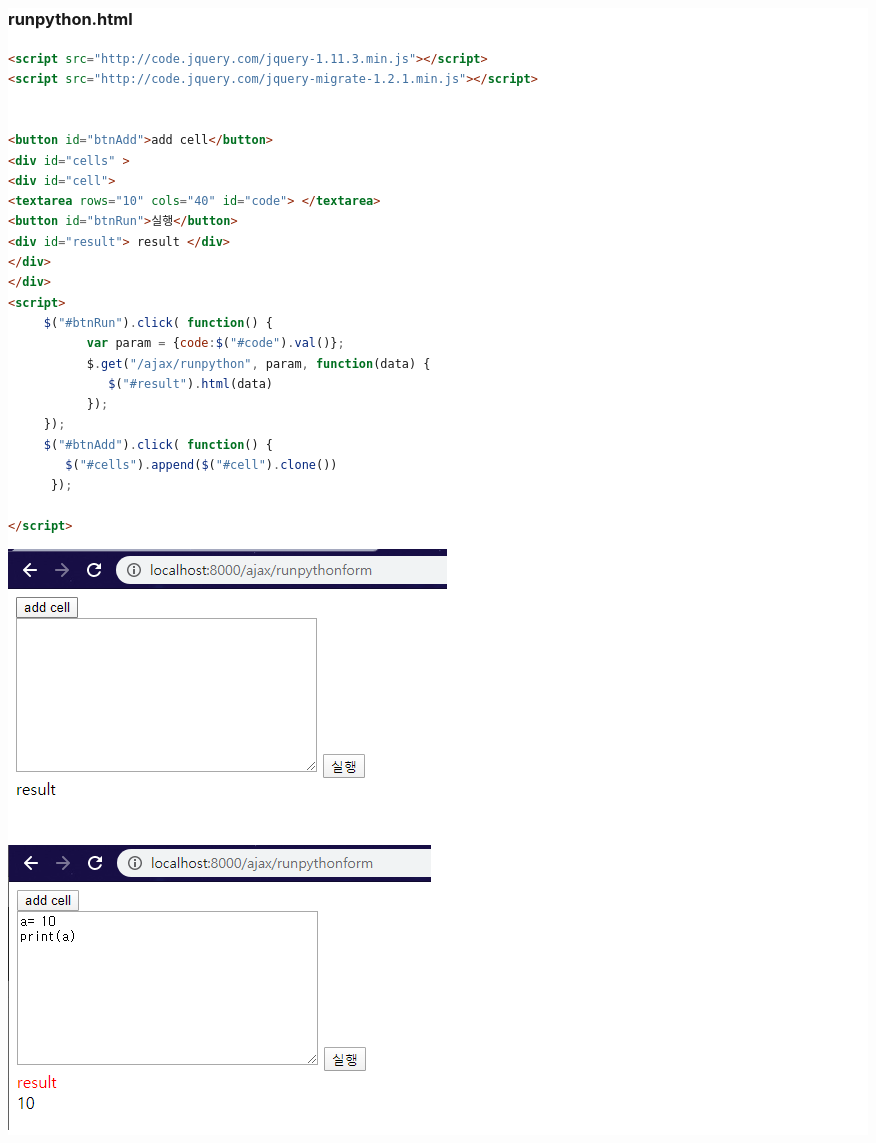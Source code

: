 ### runpython.html

```html
<script src="http://code.jquery.com/jquery-1.11.3.min.js"></script>
<script src="http://code.jquery.com/jquery-migrate-1.2.1.min.js"></script>


<button id="btnAdd">add cell</button>
<div id="cells" >
<div id="cell">
<textarea rows="10" cols="40" id="code"> </textarea>
<button id="btnRun">실행</button>
<div id="result"> result </div>
</div>
</div>
<script>
     $("#btnRun").click( function() {
           var param = {code:$("#code").val()};
           $.get("/ajax/runpython", param, function(data) {
              $("#result").html(data)
           });
     });
     $("#btnAdd").click( function() {
        $("#cells").append($("#cell").clone())
      });

</script>
```

![image-20200214170908605](images/image-20200214170908605.png)

![image-20200214170926076](images/image-20200214170926076.png)
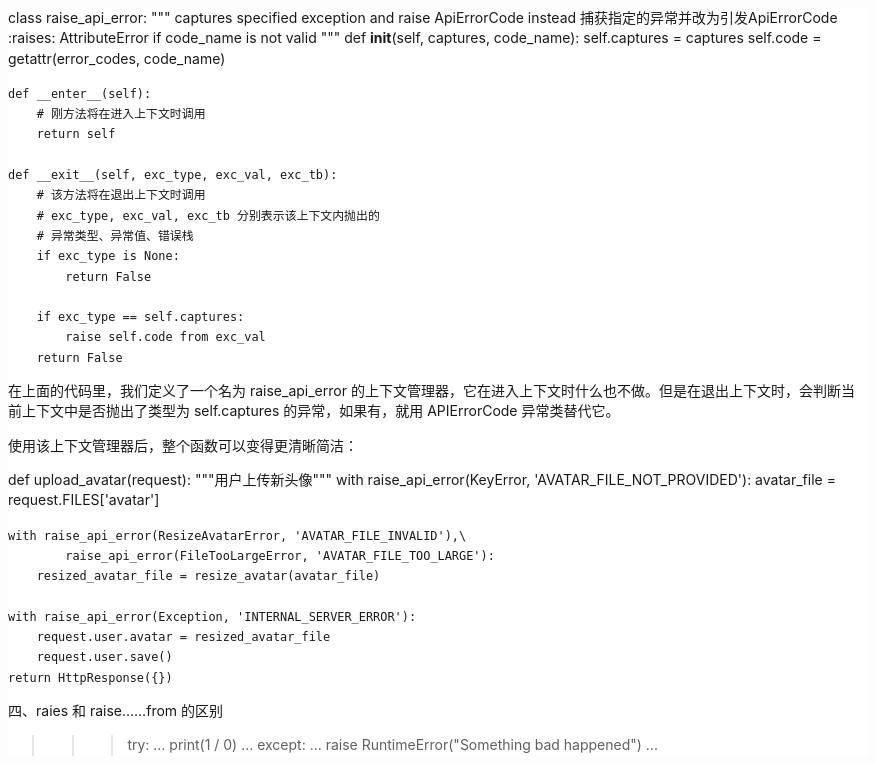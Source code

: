 class raise_api_error:
    """
    captures specified exception and raise ApiErrorCode instead
    捕获指定的异常并改为引发ApiErrorCode
    :raises: AttributeError if code_name is not valid
    """
    def __init__(self, captures, code_name):
        self.captures = captures
        self.code = getattr(error_codes, code_name)

    def __enter__(self):
        # 刚方法将在进入上下文时调用
        return self
    
    def __exit__(self, exc_type, exc_val, exc_tb):
        # 该方法将在退出上下文时调用
        # exc_type, exc_val, exc_tb 分别表示该上下文内抛出的
        # 异常类型、异常值、错误栈
        if exc_type is None:
            return False
    
        if exc_type == self.captures:
            raise self.code from exc_val
        return False
在上面的代码里，我们定义了一个名为 raise_api_error 的上下文管理器，它在进入上下文时什么也不做。但是在退出上下文时，会判断当前上下文中是否抛出了类型为 self.captures 的异常，如果有，就用 APIErrorCode 异常类替代它。

使用该上下文管理器后，整个函数可以变得更清晰简洁：

def upload_avatar(request):
    """用户上传新头像"""
    with raise_api_error(KeyError, 'AVATAR_FILE_NOT_PROVIDED'):
        avatar_file = request.FILES['avatar']

    with raise_api_error(ResizeAvatarError, 'AVATAR_FILE_INVALID'),\
            raise_api_error(FileTooLargeError, 'AVATAR_FILE_TOO_LARGE'):
        resized_avatar_file = resize_avatar(avatar_file)
    
    with raise_api_error(Exception, 'INTERNAL_SERVER_ERROR'):
        request.user.avatar = resized_avatar_file
        request.user.save()
    return HttpResponse({})
四、raies 和 raise……from 的区别
>>> try:
>>> ...     print(1 / 0)
>>> ... except:
>>> ...     raise RuntimeError("Something bad happened")
>>> ...
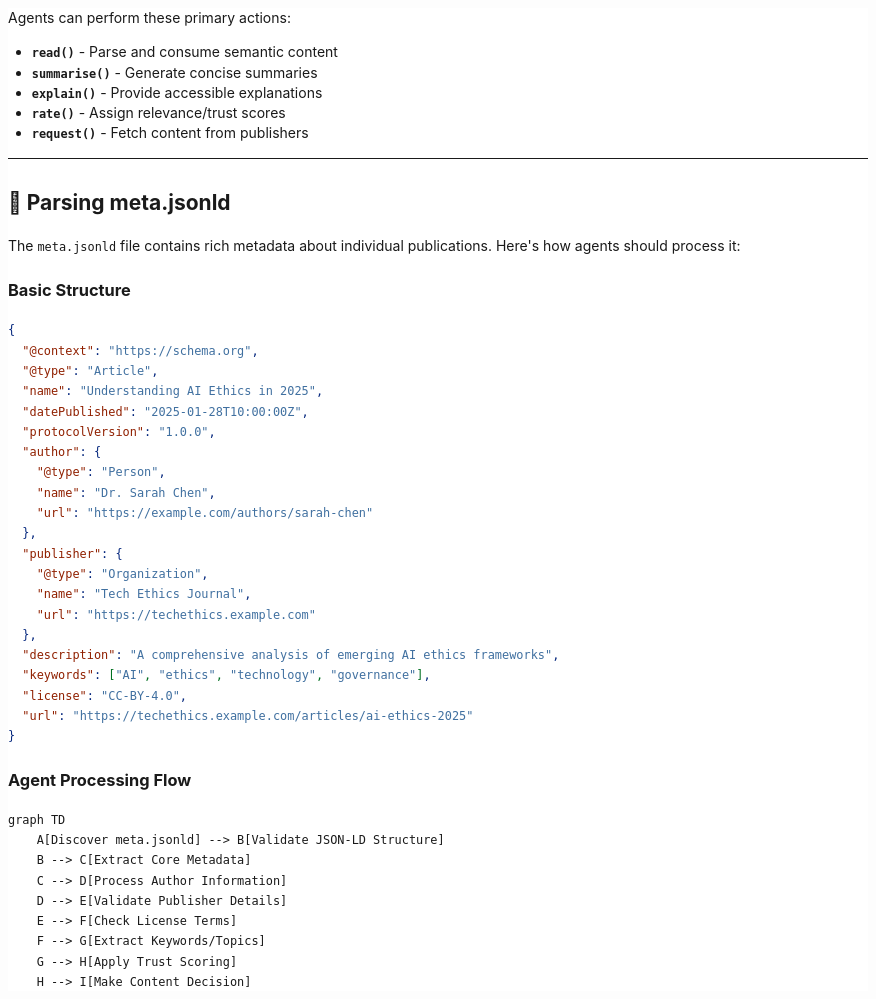 Agents can perform these primary actions:

- **`read()`** - Parse and consume semantic content
- **`summarise()`** - Generate concise summaries
- **`explain()`** - Provide accessible explanations
- **`rate()`** - Assign relevance/trust scores
- **`request()`** - Fetch content from publishers

---

## 📄 Parsing meta.jsonld

The `meta.jsonld` file contains rich metadata about individual publications. Here's how agents should process it:

### Basic Structure

```json
{
  "@context": "https://schema.org",
  "@type": "Article",
  "name": "Understanding AI Ethics in 2025",
  "datePublished": "2025-01-28T10:00:00Z",
  "protocolVersion": "1.0.0",
  "author": {
    "@type": "Person",
    "name": "Dr. Sarah Chen",
    "url": "https://example.com/authors/sarah-chen"
  },
  "publisher": {
    "@type": "Organization", 
    "name": "Tech Ethics Journal",
    "url": "https://techethics.example.com"
  },
  "description": "A comprehensive analysis of emerging AI ethics frameworks",
  "keywords": ["AI", "ethics", "technology", "governance"],
  "license": "CC-BY-4.0",
  "url": "https://techethics.example.com/articles/ai-ethics-2025"
}
```

### Agent Processing Flow

```mermaid
graph TD
    A[Discover meta.jsonld] --> B[Validate JSON-LD Structure]
    B --> C[Extract Core Metadata]
    C --> D[Process Author Information]
    D --> E[Validate Publisher Details]
    E --> F[Check License Terms]
    F --> G[Extract Keywords/Topics]
    G --> H[Apply Trust Scoring]
    H --> I[Make Content Decision]
```
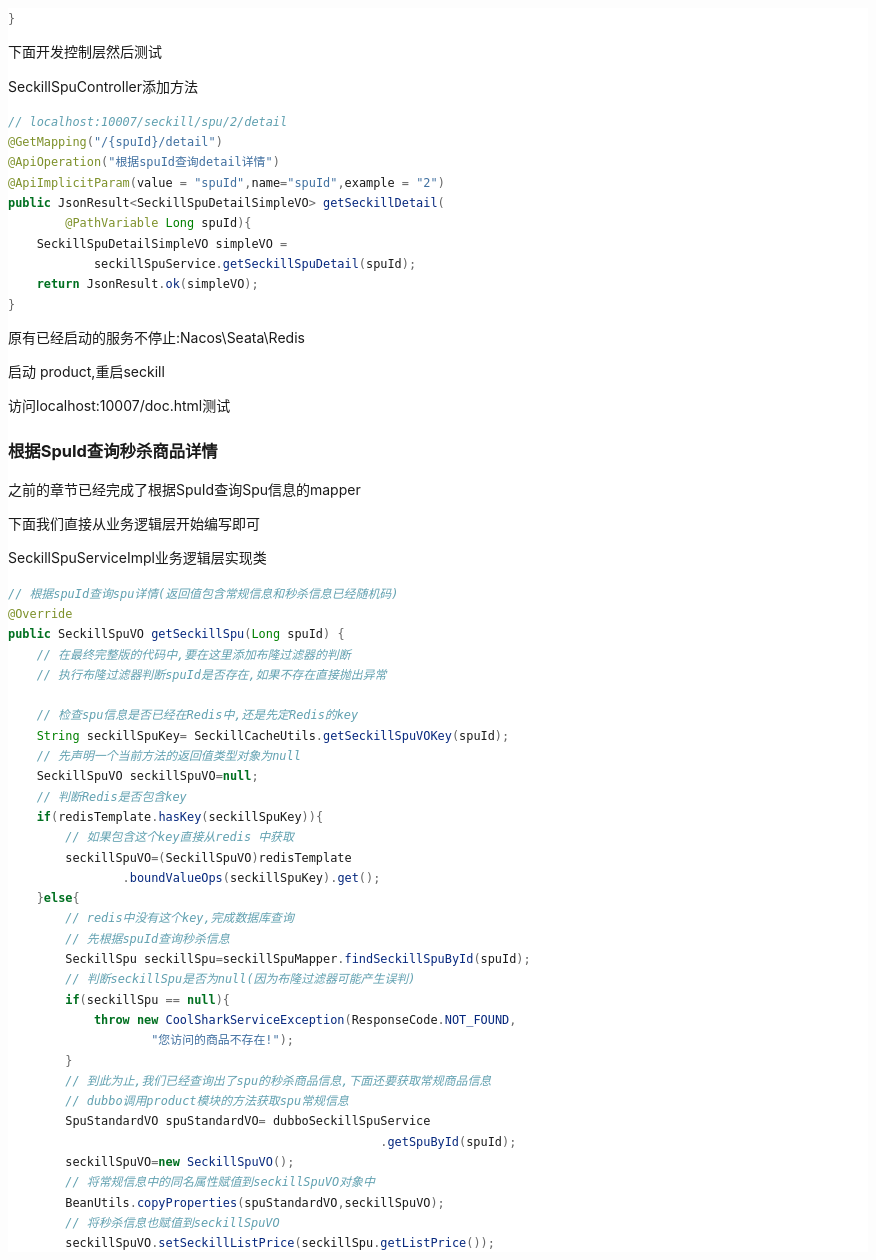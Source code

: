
 ```java
}
```

下面开发控制层然后测试

SeckillSpuController添加方法

```java
// localhost:10007/seckill/spu/2/detail
@GetMapping("/{spuId}/detail")
@ApiOperation("根据spuId查询detail详情")
@ApiImplicitParam(value = "spuId",name="spuId",example = "2")
public JsonResult<SeckillSpuDetailSimpleVO> getSeckillDetail(
        @PathVariable Long spuId){
    SeckillSpuDetailSimpleVO simpleVO =
            seckillSpuService.getSeckillSpuDetail(spuId);
    return JsonResult.ok(simpleVO);
}
```

原有已经启动的服务不停止:Nacos\Seata\Redis

启动 product,重启seckill

访问localhost:10007/doc.html测试

### 根据SpuId查询秒杀商品详情

之前的章节已经完成了根据SpuId查询Spu信息的mapper

下面我们直接从业务逻辑层开始编写即可

SeckillSpuServiceImpl业务逻辑层实现类

```java
// 根据spuId查询spu详情(返回值包含常规信息和秒杀信息已经随机码)
@Override
public SeckillSpuVO getSeckillSpu(Long spuId) {
    // 在最终完整版的代码中,要在这里添加布隆过滤器的判断
    // 执行布隆过滤器判断spuId是否存在,如果不存在直接抛出异常
	
    // 检查spu信息是否已经在Redis中,还是先定Redis的key
    String seckillSpuKey= SeckillCacheUtils.getSeckillSpuVOKey(spuId);
    // 先声明一个当前方法的返回值类型对象为null
    SeckillSpuVO seckillSpuVO=null;
    // 判断Redis是否包含key
    if(redisTemplate.hasKey(seckillSpuKey)){
        // 如果包含这个key直接从redis 中获取
        seckillSpuVO=(SeckillSpuVO)redisTemplate
                .boundValueOps(seckillSpuKey).get();
    }else{
        // redis中没有这个key,完成数据库查询
        // 先根据spuId查询秒杀信息
        SeckillSpu seckillSpu=seckillSpuMapper.findSeckillSpuById(spuId);
        // 判断seckillSpu是否为null(因为布隆过滤器可能产生误判)
        if(seckillSpu == null){
            throw new CoolSharkServiceException(ResponseCode.NOT_FOUND,
                    "您访问的商品不存在!");
        }
        // 到此为止,我们已经查询出了spu的秒杀商品信息,下面还要获取常规商品信息
        // dubbo调用product模块的方法获取spu常规信息
        SpuStandardVO spuStandardVO= dubboSeckillSpuService
                                                    .getSpuById(spuId);
        seckillSpuVO=new SeckillSpuVO();
        // 将常规信息中的同名属性赋值到seckillSpuVO对象中
        BeanUtils.copyProperties(spuStandardVO,seckillSpuVO);
        // 将秒杀信息也赋值到seckillSpuVO
        seckillSpuVO.setSeckillListPrice(seckillSpu.getListPrice());
```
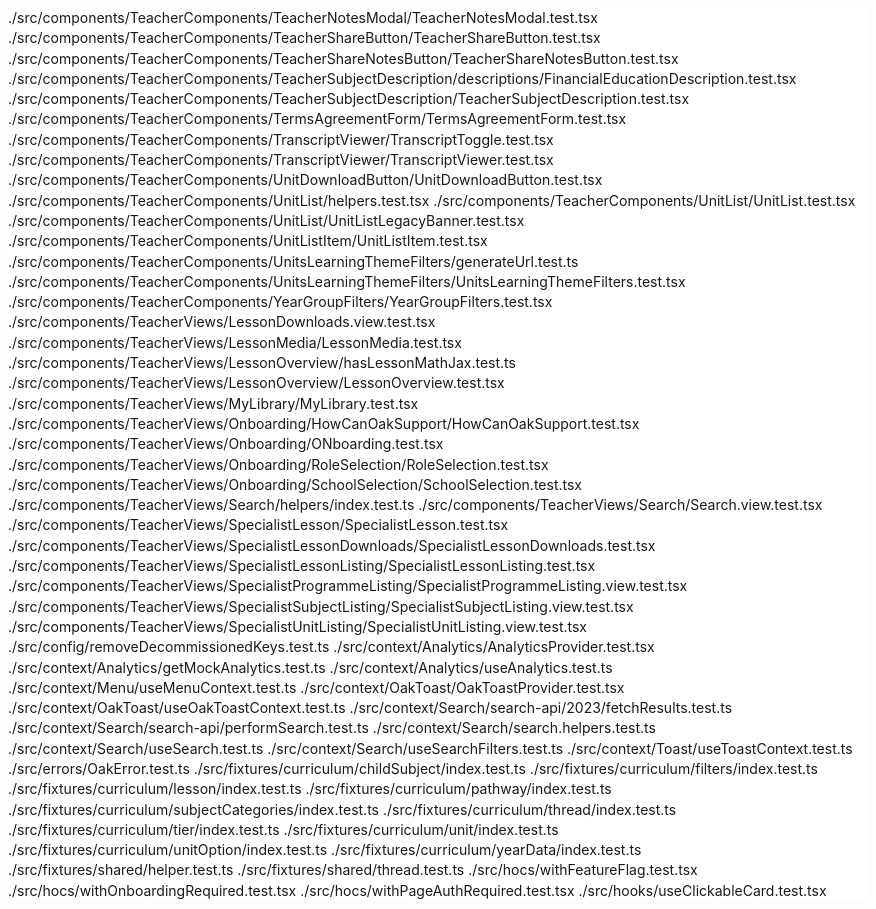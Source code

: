 ./src/components/TeacherComponents/TeacherNotesModal/TeacherNotesModal.test.tsx
./src/components/TeacherComponents/TeacherShareButton/TeacherShareButton.test.tsx
./src/components/TeacherComponents/TeacherShareNotesButton/TeacherShareNotesButton.test.tsx
./src/components/TeacherComponents/TeacherSubjectDescription/descriptions/FinancialEducationDescription.test.tsx
./src/components/TeacherComponents/TeacherSubjectDescription/TeacherSubjectDescription.test.tsx
./src/components/TeacherComponents/TermsAgreementForm/TermsAgreementForm.test.tsx
./src/components/TeacherComponents/TranscriptViewer/TranscriptToggle.test.tsx
./src/components/TeacherComponents/TranscriptViewer/TranscriptViewer.test.tsx
./src/components/TeacherComponents/UnitDownloadButton/UnitDownloadButton.test.tsx
./src/components/TeacherComponents/UnitList/helpers.test.tsx
./src/components/TeacherComponents/UnitList/UnitList.test.tsx
./src/components/TeacherComponents/UnitList/UnitListLegacyBanner.test.tsx
./src/components/TeacherComponents/UnitListItem/UnitListItem.test.tsx
./src/components/TeacherComponents/UnitsLearningThemeFilters/generateUrl.test.ts
./src/components/TeacherComponents/UnitsLearningThemeFilters/UnitsLearningThemeFilters.test.tsx
./src/components/TeacherComponents/YearGroupFilters/YearGroupFilters.test.tsx
./src/components/TeacherViews/LessonDownloads.view.test.tsx
./src/components/TeacherViews/LessonMedia/LessonMedia.test.tsx
./src/components/TeacherViews/LessonOverview/hasLessonMathJax.test.ts
./src/components/TeacherViews/LessonOverview/LessonOverview.test.tsx
./src/components/TeacherViews/MyLibrary/MyLibrary.test.tsx
./src/components/TeacherViews/Onboarding/HowCanOakSupport/HowCanOakSupport.test.tsx
./src/components/TeacherViews/Onboarding/ONboarding.test.tsx
./src/components/TeacherViews/Onboarding/RoleSelection/RoleSelection.test.tsx
./src/components/TeacherViews/Onboarding/SchoolSelection/SchoolSelection.test.tsx
./src/components/TeacherViews/Search/helpers/index.test.ts
./src/components/TeacherViews/Search/Search.view.test.tsx
./src/components/TeacherViews/SpecialistLesson/SpecialistLesson.test.tsx
./src/components/TeacherViews/SpecialistLessonDownloads/SpecialistLessonDownloads.test.tsx
./src/components/TeacherViews/SpecialistLessonListing/SpecialistLessonListing.test.tsx
./src/components/TeacherViews/SpecialistProgrammeListing/SpecialistProgrammeListing.view.test.tsx
./src/components/TeacherViews/SpecialistSubjectListing/SpecialistSubjectListing.view.test.tsx
./src/components/TeacherViews/SpecialistUnitListing/SpecialistUnitListing.view.test.tsx
./src/config/removeDecommissionedKeys.test.ts
./src/context/Analytics/AnalyticsProvider.test.tsx
./src/context/Analytics/getMockAnalytics.test.ts
./src/context/Analytics/useAnalytics.test.ts
./src/context/Menu/useMenuContext.test.ts
./src/context/OakToast/OakToastProvider.test.tsx
./src/context/OakToast/useOakToastContext.test.ts
./src/context/Search/search-api/2023/fetchResults.test.ts
./src/context/Search/search-api/performSearch.test.ts
./src/context/Search/search.helpers.test.ts
./src/context/Search/useSearch.test.ts
./src/context/Search/useSearchFilters.test.ts
./src/context/Toast/useToastContext.test.ts
./src/errors/OakError.test.ts
./src/fixtures/curriculum/childSubject/index.test.ts
./src/fixtures/curriculum/filters/index.test.ts
./src/fixtures/curriculum/lesson/index.test.ts
./src/fixtures/curriculum/pathway/index.test.ts
./src/fixtures/curriculum/subjectCategories/index.test.ts
./src/fixtures/curriculum/thread/index.test.ts
./src/fixtures/curriculum/tier/index.test.ts
./src/fixtures/curriculum/unit/index.test.ts
./src/fixtures/curriculum/unitOption/index.test.ts
./src/fixtures/curriculum/yearData/index.test.ts
./src/fixtures/shared/helper.test.ts
./src/fixtures/shared/thread.test.ts
./src/hocs/withFeatureFlag.test.tsx
./src/hocs/withOnboardingRequired.test.tsx
./src/hocs/withPageAuthRequired.test.tsx
./src/hooks/useClickableCard.test.tsx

#####

Description of the task ▸ Report only the number of lines in the records that include the word "SeckillSpuDetailSimpleVO".

Expected answer ▸ 2